For immediate release November 02, 2012
Contact: Jeff Morgan, Jeff.Morgan@iowa.gov, (515) 281-3858
Professor Laura Rigal discusses "Moen and the Mural" and urban renewal history
DES MOINES – The State Historical Society of Iowa’s “History for Lunch” lecture series returns next week with a discussion about urban renewal in Iowa City during the past 40 years.
University of Iowa Associate Professor Laura Rigal will discuss “Moen and the Mural: From Urban Renewal to Occupy Iowa City, 1972-2012,” noon to 2 p.m. Wednesday, Nov. 7, 2012, at the State Historical Society of Iowa, Centennial Building, 402 Iowa Avenue in Iowa City. The event is free and open to the public. Seating is limited. Call 319-335-3911 for more information.
This fall, construction began in downtown Iowa City on a 14-story, multi-use building designed by the Moen Group and located beside a historic public space known as “Black Hawk Mini-Park.”
Reclaimed from the rubble of urban renewal in the early 1970s, Black Hawk Mini-Park took its name from the Sauk leader, Black Hawk, whose image, in the form of a large mural, gave political and social meaning to the site.
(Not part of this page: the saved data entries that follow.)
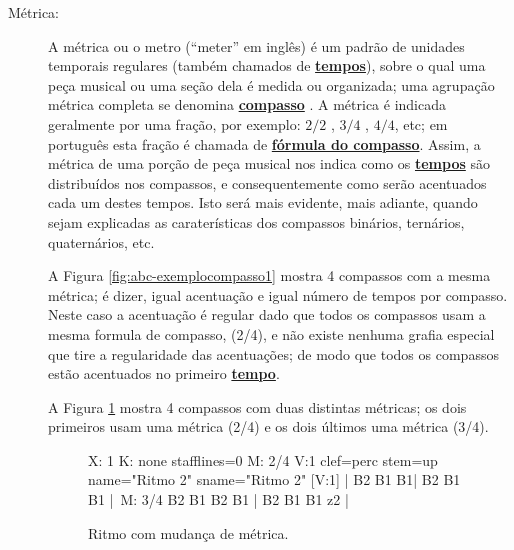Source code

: \begin{description}
\item[Métrica:] \label{def:Metrica} 
A métrica ou o metro  (``meter'' em inglês) é
um padrão de unidades temporais regulares (também chamados de \hyperref[sec:Tempo]{\textbf{tempos}}), 
sobre o qual uma peça musical ou uma seção dela é medida ou organizada;
uma agrupação métrica completa se denomina \hyperref[def:Compasso]{\textbf{compasso}} \cite[pp. 947]{latham2017diccionario} \cite[pp. 523]{apel1969harvard}.
A métrica é indicada geralmente por uma fração, por exemplo:
${2}/{2}$ , ${3}/{4}$ , ${4}/{4}$, etc; 
em português esta fração é chamada de \hyperref[def:FormulaCompasso]{\textbf{fórmula do compasso}}.
Assim, a métrica de uma porção de peça musical nos indica como os \hyperref[sec:Tempo]{\textbf{tempos}} são distribuídos nos compassos,
e consequentemente como serão acentuados cada um destes tempos. Isto será mais evidente, mais adiante, 
quando sejam explicadas as caraterísticas dos compassos binários, ternários, quaternários, etc.
\begin{example}
A Figura \ref{fig:abc-exemplocompasso1} mostra 4 compassos com a mesma métrica;
é dizer, igual acentuação e igual número de tempos por compasso.
Neste caso a acentuação é regular dado que todos os compassos usam a mesma formula de compasso, (2/4), 
e não existe nenhuma grafia especial que tire a regularidade das acentuações;
de modo que todos os compassos estão acentuados no primeiro \hyperref[sec:Tempo]{\textbf{tempo}}.
\end{example}

\begin{example}
A Figura \ref{fig:abc-exemplometrica1} mostra 4 compassos com duas distintas métricas;
os dois primeiros usam uma métrica (2/4) e os dois últimos uma métrica (3/4).
\end{example}

\begin{figure}[h]
\centering
\begin{abc}[name=abc-exemplometrica1]
%
X: 1 %
K: none stafflines=0 %
M: 2/4
V:1 clef=perc stem=up name="Ritmo 2"   sname="Ritmo 2"
%
[V:1] | B2 B1 B1| B2 B1 B1 |\
M: 3/4 
B2 B1 B2 B1 | B2 B1 B1 z2  |
%       
\end{abc}
\caption{Ritmo com mudança de métrica.}
\label{fig:abc-exemplometrica1}
\end{figure}


\end{description}
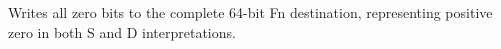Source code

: Writes all zero bits to the complete 64-bit Fn destination, representing positive zero in both S and D interpretations.
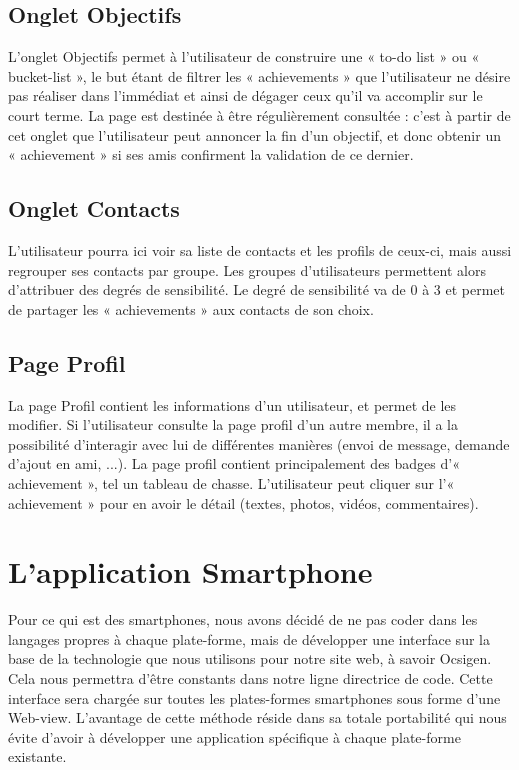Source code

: \documentclass{life-fr}
\begin{document}
\subsection{Onglet Objectifs}

L'onglet Objectifs permet à l'utilisateur de construire une « to-do list » ou « bucket-list », le but étant de filtrer les « achievements » que l'utilisateur ne désire pas réaliser dans l'immédiat et ainsi de dégager ceux qu'il va accomplir sur le court terme. La page est destinée à être régulièrement consultée : c'est à partir de cet onglet que l'utilisateur peut annoncer la fin d'un objectif, et donc obtenir un « achievement » si ses amis confirment la validation de ce dernier.

\subsection{Onglet Contacts}

L'utilisateur pourra ici voir sa liste de contacts et les profils de ceux-ci, mais aussi regrouper ses contacts par groupe. Les groupes d'utilisateurs permettent alors d'attribuer des degrés de sensibilité.
Le degré de sensibilité va de 0 à 3 et permet de partager les « achievements » aux contacts de son choix.

\subsection{Page Profil}
La page Profil contient les informations d'un utilisateur, et permet de les modifier. Si l'utilisateur consulte la page profil d'un autre membre, il a la possibilité d'interagir avec lui de différentes manières (envoi de message, demande d'ajout en ami, ...).
La page profil contient principalement des badges d'« achievement », tel un tableau de chasse. L'utilisateur peut cliquer sur l'« achievement » pour en avoir le détail (textes, photos, vidéos, commentaires).

\section{L'application Smartphone}
Pour ce qui est des smartphones, nous avons décidé de ne pas coder dans les langages propres à chaque plate-forme, mais de développer une interface sur la base de la technologie que nous utilisons pour notre site web, à savoir Ocsigen. Cela nous permettra d'être constants dans notre ligne directrice de code. Cette interface sera chargée sur toutes les plates-formes smartphones sous forme d'une Web-view. L'avantage de cette méthode réside dans sa totale portabilité qui nous évite d'avoir à développer une application spécifique à chaque plate-forme existante.
\end{document}
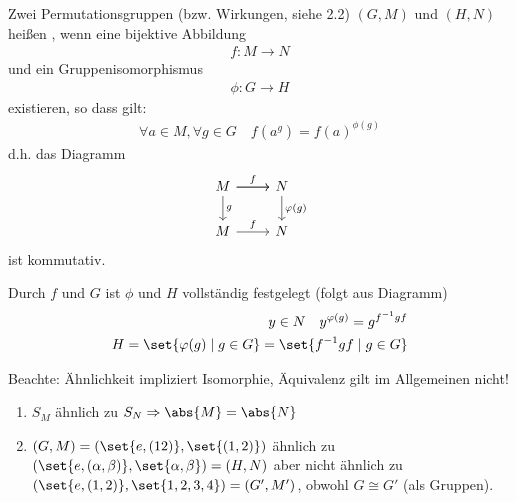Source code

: \begin{definition}\label{sec1:def:similar}
	Zwei Permutationsgruppen (bzw. Wirkungen, siehe 2.2) %
	$(G,M)$ und $(H,N)$ heißen , wenn eine bijektive Abbildung  
	\begin{align*}
		f\colon M \to N
	\end{align*}
	und ein Gruppenisomorphismus
	\begin{align*}
		\phi\colon G \to H
	\end{align*} 
	existieren, so dass gilt:
	\begin{align*}
		\forall a \in M, \forall g\in G\quad f(a^g) = f(a)^{\phi(g)}
	\end{align*}
	d.h. das Diagramm
	\[
	\begin{tikzcd}
		M \arrow[r] \arrow[d, "g"] \arrow[r, "f"] & N \arrow[d, "\phi(g)"] \\
		M \arrow[r, "f"]                          & N                     
	\end{tikzcd}
	\]
	ist kommutativ.
\end{definition}
\begin{*remark}
	Durch $f$ und $G$ ist $\phi$ und $H$ vollständig festgelegt (folgt aus Diagramm)
	\begin{align*}
		y \in N \quad y^{\phi(g)} = g^{f^{-1}gf}\\
		H = \set{\phi(g) \mid g \in G} = \set{f^{-1}gf \mid g \in G}
	\end{align*}
\end{*remark}
Beachte: Ähnlichkeit impliziert Isomorphie, Äquivalenz gilt im Allgemeinen nicht!
\begin{example}
	\begin{enumerate}
		\item $S_M$ ähnlich zu $S_N \implies \abs{M} = \abs{N}$
		\item $(G,M) = (\set{e, (12)}, \set{(1,2)})$ ähnlich zu $(\set{e, (\alpha, \beta)}, \set{\alpha, \beta}) = (H,N)$ aber nicht ähnlich zu $(\set{e, (1,2)}, \set{1,2,3,4}) = (G',M')$, obwohl $G \cong G'$ (als Gruppen).
	\end{enumerate}
\end{example}
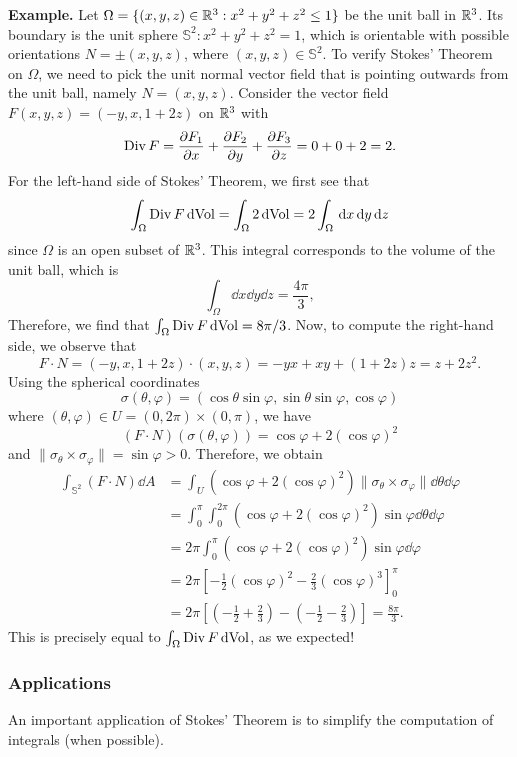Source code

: {\bf Example.} Let $\Omega = \{(x, y, z) \in \mathbb{R}^3 : x^2 + y^2 + z^2 \leq 1\}$ be the 
unit ball in $\mathbb{R}^3$. Its boundary is the unit sphere $\mathbb S^2 : x^2 + y^2 + z^2 = 1$, 
which is orientable with possible orientations $N = \pm(x, y, z)$, where 
$(x, y, z) \in \mathbb S^2$. To verify Stokes' Theorem on $\Omega$, we need 
to pick the unit normal vector field that is pointing outwards from the 
unit ball, namely $N = (x, y, z)$. Consider the vector field 
$F(x, y, z) = (-y, x, 1 + 2z)$ on $\mathbb{R}^3$ with 
\[ \operatorname{Div} F = \frac{\partial F_1}{\partial x} + \frac{\partial F_2}{\partial y} 
+ \frac{\partial F_3}{\partial z} = 0 + 0 + 2 = 2. \] 
For the left-hand side of Stokes' Theorem, we first see that
\[ \int_\Omega \operatorname{Div} F \operatorname{dVol} = \int_\Omega 2\operatorname{dVol} = 2 \int_\Omega \,\mathrm{d} x \,\mathrm{d} y \,\mathrm{d} z \] 
since $\Omega$ is an open subset of $\mathbb{R}^3$. This integral corresponds to the volume of the unit ball, which is 
\[ \int_\Omega \dd x \dd y \dd z = \frac{4\pi}3, \] 
Therefore, we find that $\int_\Omega \operatorname{Div} F \operatorname{dVol} = 8\pi/3$. Now, 
to compute the right-hand side, we observe that 
\[ F \cdot N = (-y, x, 1+2z) \cdot (x, y, z) = -yx + xy + (1+2z)z = z + 2z^2. \] 
Using the spherical coordinates 
\[ \sigma(\theta, \varphi) = (\cos\theta\sin\varphi, \sin\theta\sin\varphi, \cos\varphi) \] 
where $(\theta, \varphi) \in U = (0, 2\pi) \times (0, \pi)$, we have 
\[ (F \cdot N)(\sigma(\theta, \varphi)) = \cos \varphi + 2(\cos \varphi)^2 \] 
and $\|\sigma_\theta \times \sigma_\varphi\| = \sin \varphi > 0$. 
Therefore, we obtain 
\begin{align*}
    \int_{\mathbb S^2} (F \cdot N)\dd A 
    &= \int_U (\cos\varphi + 2(\cos\varphi)^2)\|\sigma_\theta \times \sigma_\varphi\|\dd\theta\dd\varphi \\ 
    &= \int_0^\pi \int_0^{2\pi} (\cos\varphi + 2(\cos\varphi)^2) \sin\varphi \dd\theta \dd \varphi \\ 
    &= 2\pi \int_0^\pi (\cos\varphi + 2(\cos\varphi)^2) \sin\varphi\dd\varphi \\ 
    &= 2\pi \left[ -\frac12(\cos\varphi)^2 - \frac23(\cos\varphi)^3 \right]_0^\pi \\ 
    &= 2\pi \left[ \left( -\frac12 + \frac23 \right) - \left( -\frac12 - \frac23 \right) \right]  
    = \frac{8\pi}{3}.
\end{align*}
This is precisely equal to $\int_\Omega \operatorname{Div} F \operatorname{dVol}$, as we expected! 

\subsubsection{Applications} \label{subsubsec:4.3.1}
An important application of Stokes' Theorem is to simplify the computation 
of integrals (when possible).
Today, the Moen project at Black Hawk Mini-Park opens important questions about the differences between the urban renewal that roiled American cities (and produced the Black Hawk mural) in the 1960s and 1970s versus urban redevelopment projects today, when new construction is sponsored by municipal, rather than federal, programs, and public art has new roles.
The Moen construction site also reopened questions about historic preservation when bulldozers revealed an intact remnant of the 1972 Black Hawk mural consisting of three buffalo facing the park’s central image, which is now lost.
In her discussion, Rigal will examine the cultural and political legacy of urban renewal today as downtown redevelopment assumes new meanings and functions under changing economic and aesthetic conditions.
Rigal is associate professor in the departments of English and American Studies at the University of Iowa. She is currently working on the environmental and cultural history of Ralston Creek in Iowa City.